After 6 months of treatment in the subgroup of patients treated with sibutramine, the decrease in body weight was 9.6 ± 0.2 kg (10.9% of the initial body weight). During treatment, BMI significantly decreased from 31.8 ± 0.6 to 29.5 ± 0.9 kg/m2. During decrease in body weight, the WC and HC decreased. After 6 months of treatment, WC and HC decreased from 95.2 ± 2.5 to 90.1 ± 2.7 (mean, 5.1 ± 0.4 cm) and from 116.7 ± 1.7 to 110.6 ± 2.1 cm (mean, 6.1 ± 1.1 cm) (5.2%), respectively, and the WC/HC index decreased significantly from 0.815 ± 0.009 to 0.81 ± 0.009. The improvement in anthropometric indicators was accompanied by a change in body composition. In the subgroup of patients treated with metformin, the decrease in body weight was 7.0 ± 0.4 kg (8.2% of the initial body weight). During treatment, BMI decreased significantly from 30.7 ± 0.6 to 28.4 ± 0.9 kg/m2. After 6 months of treatment, WC decreased from 93.7 ± 2.3 to 88.2 ± 2.0 cm (mean, 5.5 ± 0.3 cm), and HC decreased with a mean of 3.7 ± 1.1 cm (3.2%), and the WC/HC index decreased significantly from 0.818 ± 0.009 to 0.79 ± 0.009.

Thus, sibutramine and metformin were effective in reducing the body weight of all patients in the subgroups. The decrease in body weight was accompanied by an improvement in all anthropometric parameters. The body composition was analyzed using Fisher exact criterion, which showed a significant loss of adipose tissue in subgroups 1 and 2 by 20% and 18%, respectively (Table 2).

 

Table 2 / Таблица 2

Changes in anthropometric indicators and body composition in patients after 6 months of treatment with sibutramine (1st subgroup) and metformin (2nd subgroup), as a percentage of the initial values

Изменения антропометрических показателей и композиционного состава тела у больных через 6 мес. терапии сибутрамином (первая подгруппа) и метформином (вторая подгруппа) в процентном соотношении от исходных значений

Indicators

Subgroup 1 (n = 19)

Subgroup 2 (n = 19)

BMI, kg/m2

–7.2 %

–7.5 %

Body weight, kg

–10.9 %

–8.2 %

Waist circumference/hip circumference

–1 %

–3.4 %

Fat content in the abdomen, %

–4 %

–9.8 %

Adipose tissue mass, kg

–20 %

–18 %

Lean mass, kg

–3.6 %

–1.6 %

Note. *Difference of the compared indicators at p < 0.05.

 

Metformin therapy resulted in a significantly more pronounced decrease in the proportion of abdominal adipose tissue and WC/HC ratio.

The leptin level in the blood of both subgroups was analyzed before and after treatment.

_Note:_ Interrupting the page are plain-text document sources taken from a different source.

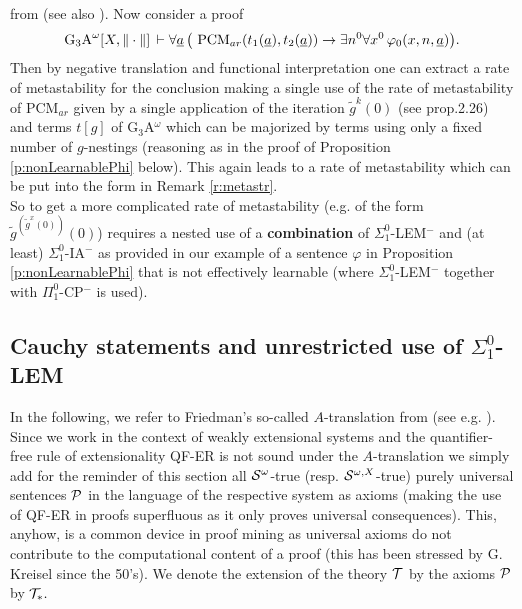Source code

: from \cite{Kohlenbach(lowrate)} (see also \cite{Kohlenbach08}).
Now consider a proof 
\[\mbox{\rm G$_3$A}^{\omega}[X,\|\cdot\|]\,
\vdash   
\forall \underline{a}\, \big( 
\ \mbox{\rm PCM}_{ar}(t_1(\underline{a}),
t_2(\underline{a}))
 \rightarrow \exists n^0\forall x^0\,\varphi_0(x,n,\underline{a})\big).  \] 
Then by negative translation and functional interpretation one can 
extract a rate of metastability for the conclusion 
making a single use of the rate of 
metastability of PCM$_{ar}$ given by a single application of the iteration 
$\tilde{g}^{k}(0)$ (see \cite{Kohlenbach08} prop.2.26) 
and terms $t[g]$ of G$_3$A$^{\omega}$ which can be 
majorized by terms using only a fixed number of $g$-nestings (reasoning 
as in the proof of Proposition \ref{p:nonLearnablePhi} below). 
This again leads to a rate of 
metastability which can be put into the form in Remark \ref{r:metastr}.\\[1mm] 
So to get a more complicated rate of metastability (e.g. of the form 
$\tilde{g}^{(\tilde{g}^x(0))}(0)$) requires a nested use of a {\bf combination} of 
$\Sigma^0_1$-LEM$^-$ and (at least) 
$\Sigma^0_1$-IA$^-$ as provided in our example 
of a sentence $\varphi$ in Proposition 
\ref{p:nonLearnablePhi} that is not effectively learnable (where 
$\Sigma^0_1$-LEM$^-$ together with $\Pi^0_1$-CP$^-$ is used).

\subsection{Cauchy statements and unrestricted use of $\Sigma^0_1$-LEM}
In the following, we refer to Friedman's so-called $A$-translation from 
\cite{Friedman(78)} (see e.g. \cite{Kohlenbach08}). Since we 
work in the context of weakly extensional systems and the quantifier-free 
rule of extensionality QF-ER is not sound under the $A$-translation we simply 
add for the reminder of this section 
all ${\cal S}^{\omega}$-true (resp. ${\cal S}^{\omega,X}$-true) purely 
universal sentences ${\cal P}$ in the language of the respective system 
as axioms (making the use of QF-ER in proofs superfluous as it only proves 
universal consequences). This, anyhow, is a common device in proof mining 
as universal axioms do not contribute to the computational content of a 
proof (this has been stressed by G. Kreisel since the 50's). We denote 
the extension of the theory ${\cal T}$ by the axioms ${\cal P}$ by 
${\cal T}_*.$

The data obtained showed that the use of sibutramine led to a significant (p < 0.05) decrease in leptin level after treatment, whereas the use of metformin altered the leptin level less significantly before and after treatment (Fig. 1).

 

Fig. 1. Leptin levels in two subgroups before and after treatment

Рис. 1. Уровень лептина в двух подгруппах до и после лечения

 

Before the start of treatment of 19 patients in subgroup 1 who were treated with sibutramine, 10 patients (53%) had a regular menstrual cycle, 8 patients (42%) had opsomenorrhea menstrual irregularities, and 1 patient had amenorrhea (5%). Ovulatory and anovulatory cycles were noted in 7 (37%) and 12 (63%) women, respectively. After 6 months of sibutramine therapy, ovulatory cycle was recorded in 13 (68%) women. Before the start of treatment of 19 patients in subgroup 2 who were treated with metformin, 11 patients (58%) had regular menstrual cycles, and opsomenorrhea or amenorrhea menstrual irregularities were noted in 8 patients (42.1%). After 6 months of metformin therapy, ovulatory cycle was recorded in 16 (84%) women.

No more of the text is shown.